** Opening INPUT RECORDS block **

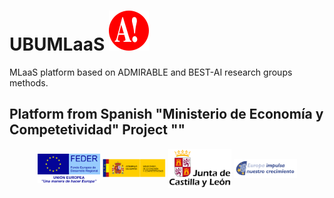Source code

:# UBUMLaaS ![admirable-logo](ubumlaas/static/img/onlyA-32x32.svg)
MLaaS platform based on ADMIRABLE and BEST-AI research groups methods.
## Platform from Spanish "Ministerio de Economía y Competetividad" Project ""


<p align="center">
<img align="center" width="20%" src="ubumlaas/static/img/FEDER.svg">
<img align="center" width="20%" src="ubumlaas/static/img/MEC.svg">
<img align="center" width="20%" src="ubumlaas/static/img/JCYL.svg">
<img align="center" width="20%" src="ubumlaas/static/img/JCYL_impulsa.svg">
</p>

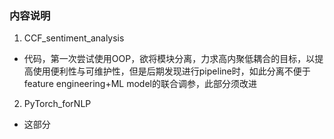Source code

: ### 内容说明
1. CCF_sentiment_analysis
- 代码，第一次尝试使用OOP，欲将模块分离，力求高内聚低耦合的目标，以提高使用便利性与可维护性，但是后期发现进行pipeline时，如此分离不便于feature engineering+ML model的联合调参，此部分须改进
2. PyTorch_forNLP
- 这部分

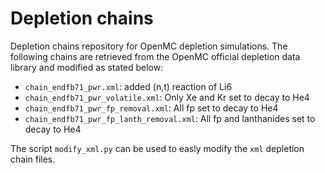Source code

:# Depletion chains 
Depletion chains repository for OpenMC depletion simulations. 
The following chains are retrieved from the OpenMC official depletion data library and modified as stated below:
- ``chain_endfb71_pwr.xml``: added (n,t) reaction of Li6  
- ``chain_endfb71_pwr_volatile.xml``: Only Xe and Kr set to decay to He4
- ``chain_endfb71_pwr_fp_removal.xml``: All fp set to decay to He4
- ``chain_endfb71_pwr_fp_lanth_removal.xml``: All fp and lanthanides set to decay to He4

The script ``modify_xml.py`` can be used to easly modify the ``xml`` depletion chain files. 


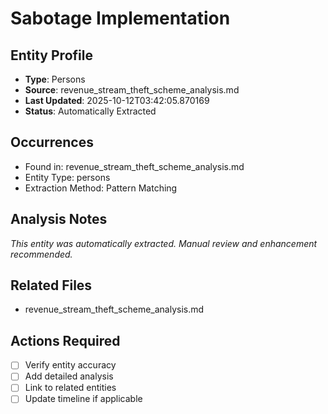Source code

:# Sabotage Implementation

## Entity Profile
- **Type**: Persons
- **Source**: revenue_stream_theft_scheme_analysis.md
- **Last Updated**: 2025-10-12T03:42:05.870169
- **Status**: Automatically Extracted

## Occurrences
- Found in: revenue_stream_theft_scheme_analysis.md
- Entity Type: persons
- Extraction Method: Pattern Matching

## Analysis Notes
*This entity was automatically extracted. Manual review and enhancement recommended.*

## Related Files
- revenue_stream_theft_scheme_analysis.md

## Actions Required
- [ ] Verify entity accuracy
- [ ] Add detailed analysis
- [ ] Link to related entities
- [ ] Update timeline if applicable
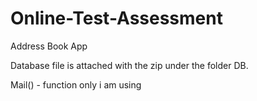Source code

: # Online-Test-Assessment
Address Book App

Database file is attached with the zip under the folder DB.

Mail() - function only i am using
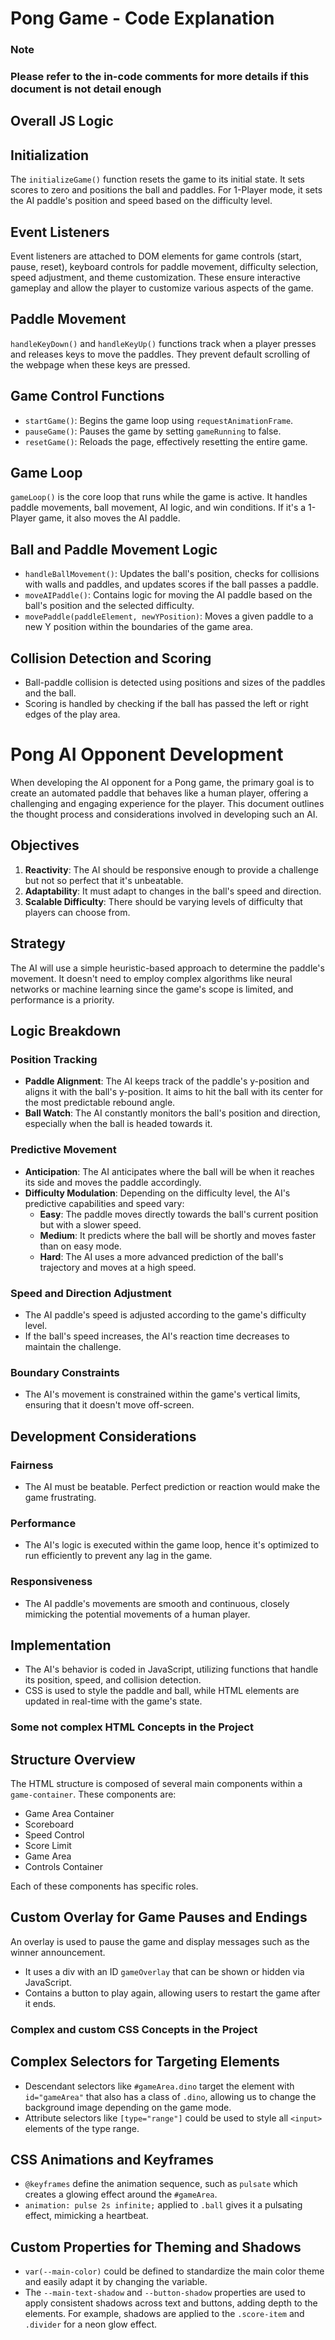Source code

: # Pong Game - Code Explanation

### Note
### Please refer to the in-code comments for more details if this document is not detail enough

## Overall JS Logic

## Initialization

The `initializeGame()` function resets the game to its initial state. It sets scores to zero and positions the ball and paddles. For 1-Player mode, it sets the AI paddle's position and speed based on the difficulty level.

## Event Listeners

Event listeners are attached to DOM elements for game controls (start, pause, reset), keyboard controls for paddle movement, difficulty selection, speed adjustment, and theme customization. These ensure interactive gameplay and allow the player to customize various aspects of the game.

## Paddle Movement

`handleKeyDown()` and `handleKeyUp()` functions track when a player presses and releases keys to move the paddles. They prevent default scrolling of the webpage when these keys are pressed.

## Game Control Functions

- `startGame()`: Begins the game loop using `requestAnimationFrame`.
- `pauseGame()`: Pauses the game by setting `gameRunning` to false.
- `resetGame()`: Reloads the page, effectively resetting the entire game.

## Game Loop

`gameLoop()` is the core loop that runs while the game is active. It handles paddle movements, ball movement, AI logic, and win conditions. If it's a 1-Player game, it also moves the AI paddle.

## Ball and Paddle Movement Logic

- `handleBallMovement()`: Updates the ball's position, checks for collisions with walls and paddles, and updates scores if the ball passes a paddle.
- `moveAIPaddle()`: Contains logic for moving the AI paddle based on the ball's position and the selected difficulty.
- `movePaddle(paddleElement, newYPosition)`: Moves a given paddle to a new Y position within the boundaries of the game area.


## Collision Detection and Scoring

- Ball-paddle collision is detected using positions and sizes of the paddles and the ball.
- Scoring is handled by checking if the ball has passed the left or right edges of the play area.

# Pong AI Opponent Development

When developing the AI opponent for a Pong game, the primary goal is to create an automated paddle that behaves like a human player, offering a challenging and engaging experience for the player. This document outlines the thought process and considerations involved in developing such an AI.

## Objectives

1. **Reactivity**: The AI should be responsive enough to provide a challenge but not so perfect that it's unbeatable.
2. **Adaptability**: It must adapt to changes in the ball's speed and direction.
3. **Scalable Difficulty**: There should be varying levels of difficulty that players can choose from.

## Strategy

The AI will use a simple heuristic-based approach to determine the paddle's movement. It doesn't need to employ complex algorithms like neural networks or machine learning since the game's scope is limited, and performance is a priority.

## Logic Breakdown

### Position Tracking

- **Paddle Alignment**: The AI keeps track of the paddle's y-position and aligns it with the ball's y-position. It aims to hit the ball with its center for the most predictable rebound angle.
- **Ball Watch**: The AI constantly monitors the ball's position and direction, especially when the ball is headed towards it.

### Predictive Movement

- **Anticipation**: The AI anticipates where the ball will be when it reaches its side and moves the paddle accordingly.
- **Difficulty Modulation**: Depending on the difficulty level, the AI's predictive capabilities and speed vary:
  - **Easy**: The paddle moves directly towards the ball's current position but with a slower speed.
  - **Medium**: It predicts where the ball will be shortly and moves faster than on easy mode.
  - **Hard**: The AI uses a more advanced prediction of the ball's trajectory and moves at a high speed.

### Speed and Direction Adjustment

- The AI paddle's speed is adjusted according to the game's difficulty level.
- If the ball's speed increases, the AI's reaction time decreases to maintain the challenge.

### Boundary Constraints

- The AI's movement is constrained within the game's vertical limits, ensuring that it doesn't move off-screen.

## Development Considerations

### Fairness

- The AI must be beatable. Perfect prediction or reaction would make the game frustrating.

### Performance

- The AI's logic is executed within the game loop, hence it's optimized to run efficiently to prevent any lag in the game.

### Responsiveness

- The AI paddle's movements are smooth and continuous, closely mimicking the potential movements of a human player.

## Implementation

- The AI's behavior is coded in JavaScript, utilizing functions that handle its position, speed, and collision detection.
- CSS is used to style the paddle and ball, while HTML elements are updated in real-time with the game's state.



### Some not complex HTML Concepts in the Project

## Structure Overview
The HTML structure is composed of several main components within a `game-container`. These components are:
- Game Area Container
- Scoreboard
- Speed Control
- Score Limit
- Game Area
- Controls Container

Each of these components has specific roles.

## Custom Overlay for Game Pauses and Endings
An overlay is used to pause the game and display messages such as the winner announcement. 
- It uses a div with an ID `gameOverlay` that can be shown or hidden via JavaScript.
- Contains a button to play again, allowing users to restart the game after it ends.



### Complex and custom CSS Concepts in the Project

## Complex Selectors for Targeting Elements
- Descendant selectors like `#gameArea.dino` target the element with `id="gameArea"` that also has a class of `.dino`, allowing us to change the background image depending on the game mode.
- Attribute selectors like `[type="range"]` could be used to style all `<input>` elements of the type range.

## CSS Animations and Keyframes
- `@keyframes` define the animation sequence, such as `pulsate` which creates a glowing effect around the `#gameArea`.
- `animation: pulse 2s infinite;` applied to `.ball` gives it a pulsating effect, mimicking a heartbeat.

## Custom Properties for Theming and Shadows
- `var(--main-color)` could be defined to standardize the main color theme and easily adapt it by changing the variable.
- The `--main-text-shadow` and `--button-shadow` properties are used to apply consistent shadows across text and buttons, adding depth to the elements. For example, shadows are applied to the `.score-item` and `.divider` for a neon glow effect.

** Closing INPUT RECORDS block **

• [PROBLEM STATEMENT] Write the material out again word for word and omit any images.

• [REPLY TO THE EXERCISE]
Source code

:# UBUMLaaS ![admirable-logo](ubumlaas/static/img/onlyA-32x32.svg)
MLaaS platform based on ADMIRABLE and BEST-AI research groups methods.
## Platform from Spanish "Ministerio de Economía y Competetividad" Project ""


<p align="center">
<img align="center" width="20%" src="ubumlaas/static/img/FEDER.svg">
<img align="center" width="20%" src="ubumlaas/static/img/MEC.svg">
<img align="center" width="20%" src="ubumlaas/static/img/JCYL.svg">
<img align="center" width="20%" src="ubumlaas/static/img/JCYL_impulsa.svg">
</p>

Source code

: ### 内容说明
1. CCF_sentiment_analysis
- 代码，第一次尝试使用OOP，欲将模块分离，力求高内聚低耦合的目标，以提高使用便利性与可维护性，但是后期发现进行pipeline时，如此分离不便于feature engineering+ML model的联合调参，此部分须改进
2. PyTorch_forNLP
- 这部分

Source code

:# Depletion chains 
Depletion chains repository for OpenMC depletion simulations. 
The following chains are retrieved from the OpenMC official depletion data library and modified as stated below:
- ``chain_endfb71_pwr.xml``: added (n,t) reaction of Li6  
- ``chain_endfb71_pwr_volatile.xml``: Only Xe and Kr set to decay to He4
- ``chain_endfb71_pwr_fp_removal.xml``: All fp set to decay to He4
- ``chain_endfb71_pwr_fp_lanth_removal.xml``: All fp and lanthanides set to decay to He4

The script ``modify_xml.py`` can be used to easly modify the ``xml`` depletion chain files. 


Source code

:# Sabotage Implementation

## Entity Profile
- **Type**: Persons
- **Source**: revenue_stream_theft_scheme_analysis.md
- **Last Updated**: 2025-10-12T03:42:05.870169
- **Status**: Automatically Extracted

## Occurrences
- Found in: revenue_stream_theft_scheme_analysis.md
- Entity Type: persons
- Extraction Method: Pattern Matching

## Analysis Notes
*This entity was automatically extracted. Manual review and enhancement recommended.*

## Related Files
- revenue_stream_theft_scheme_analysis.md

## Actions Required
- [ ] Verify entity accuracy
- [ ] Add detailed analysis
- [ ] Link to related entities
- [ ] Update timeline if applicable
Source code

: # Online-Test-Assessment
Address Book App

Database file is attached with the zip under the folder DB.

Mail() - function only i am using
Source code

: # Pong Game - Code Explanation

### Note
### Please refer to the in-code comments for more details if this document is not detail enough

## Overall JS Logic

## Initialization

The `initializeGame()` function resets the game to its initial state. It sets scores to zero and positions the ball and paddles. For 1-Player mode, it sets the AI paddle's position and speed based on the difficulty level.

## Event Listeners

Event listeners are attached to DOM elements for game controls (start, pause, reset), keyboard controls for paddle movement, difficulty selection, speed adjustment, and theme customization. These ensure interactive gameplay and allow the player to customize various aspects of the game.

## Paddle Movement

`handleKeyDown()` and `handleKeyUp()` functions track when a player presses and releases keys to move the paddles. They prevent default scrolling of the webpage when these keys are pressed.

## Game Control Functions

- `startGame()`: Begins the game loop using `requestAnimationFrame`.
- `pauseGame()`: Pauses the game by setting `gameRunning` to false.
- `resetGame()`: Reloads the page, effectively resetting the entire game.

## Game Loop

`gameLoop()` is the core loop that runs while the game is active. It handles paddle movements, ball movement, AI logic, and win conditions. If it's a 1-Player game, it also moves the AI paddle.

## Ball and Paddle Movement Logic

- `handleBallMovement()`: Updates the ball's position, checks for collisions with walls and paddles, and updates scores if the ball passes a paddle.
- `moveAIPaddle()`: Contains logic for moving the AI paddle based on the ball's position and the selected difficulty.
- `movePaddle(paddleElement, newYPosition)`: Moves a given paddle to a new Y position within the boundaries of the game area.


## Collision Detection and Scoring

- Ball-paddle collision is detected using positions and sizes of the paddles and the ball.
- Scoring is handled by checking if the ball has passed the left or right edges of the play area.

# Pong AI Opponent Development

When developing the AI opponent for a Pong game, the primary goal is to create an automated paddle that behaves like a human player, offering a challenging and engaging experience for the player. This document outlines the thought process and considerations involved in developing such an AI.

## Objectives

1. **Reactivity**: The AI should be responsive enough to provide a challenge but not so perfect that it's unbeatable.
2. **Adaptability**: It must adapt to changes in the ball's speed and direction.
3. **Scalable Difficulty**: There should be varying levels of difficulty that players can choose from.

## Strategy

The AI will use a simple heuristic-based approach to determine the paddle's movement. It doesn't need to employ complex algorithms like neural networks or machine learning since the game's scope is limited, and performance is a priority.

## Logic Breakdown

### Position Tracking

- **Paddle Alignment**: The AI keeps track of the paddle's y-position and aligns it with the ball's y-position. It aims to hit the ball with its center for the most predictable rebound angle.
- **Ball Watch**: The AI constantly monitors the ball's position and direction, especially when the ball is headed towards it.

### Predictive Movement

- **Anticipation**: The AI anticipates where the ball will be when it reaches its side and moves the paddle accordingly.
- **Difficulty Modulation**: Depending on the difficulty level, the AI's predictive capabilities and speed vary:
  - **Easy**: The paddle moves directly towards the ball's current position but with a slower speed.
  - **Medium**: It predicts where the ball will be shortly and moves faster than on easy mode.
  - **Hard**: The AI uses a more advanced prediction of the ball's trajectory and moves at a high speed.

### Speed and Direction Adjustment

- The AI paddle's speed is adjusted according to the game's difficulty level.
- If the ball's speed increases, the AI's reaction time decreases to maintain the challenge.

### Boundary Constraints

- The AI's movement is constrained within the game's vertical limits, ensuring that it doesn't move off-screen.

## Development Considerations

### Fairness

- The AI must be beatable. Perfect prediction or reaction would make the game frustrating.

### Performance

- The AI's logic is executed within the game loop, hence it's optimized to run efficiently to prevent any lag in the game.

### Responsiveness

- The AI paddle's movements are smooth and continuous, closely mimicking the potential movements of a human player.

## Implementation

- The AI's behavior is coded in JavaScript, utilizing functions that handle its position, speed, and collision detection.
- CSS is used to style the paddle and ball, while HTML elements are updated in real-time with the game's state.



### Some not complex HTML Concepts in the Project

## Structure Overview
The HTML structure is composed of several main components within a `game-container`. These components are:
- Game Area Container
- Scoreboard
- Speed Control
- Score Limit
- Game Area
- Controls Container

Each of these components has specific roles.

## Custom Overlay for Game Pauses and Endings
An overlay is used to pause the game and display messages such as the winner announcement. 
- It uses a div with an ID `gameOverlay` that can be shown or hidden via JavaScript.
- Contains a button to play again, allowing users to restart the game after it ends.



### Complex and custom CSS Concepts in the Project

## Complex Selectors for Targeting Elements
- Descendant selectors like `#gameArea.dino` target the element with `id="gameArea"` that also has a class of `.dino`, allowing us to change the background image depending on the game mode.
- Attribute selectors like `[type="range"]` could be used to style all `<input>` elements of the type range.

## CSS Animations and Keyframes
- `@keyframes` define the animation sequence, such as `pulsate` which creates a glowing effect around the `#gameArea`.
- `animation: pulse 2s infinite;` applied to `.ball` gives it a pulsating effect, mimicking a heartbeat.

## Custom Properties for Theming and Shadows
- `var(--main-color)` could be defined to standardize the main color theme and easily adapt it by changing the variable.
- The `--main-text-shadow` and `--button-shadow` properties are used to apply consistent shadows across text and buttons, adding depth to the elements. For example, shadows are applied to the `.score-item` and `.divider` for a neon glow effect.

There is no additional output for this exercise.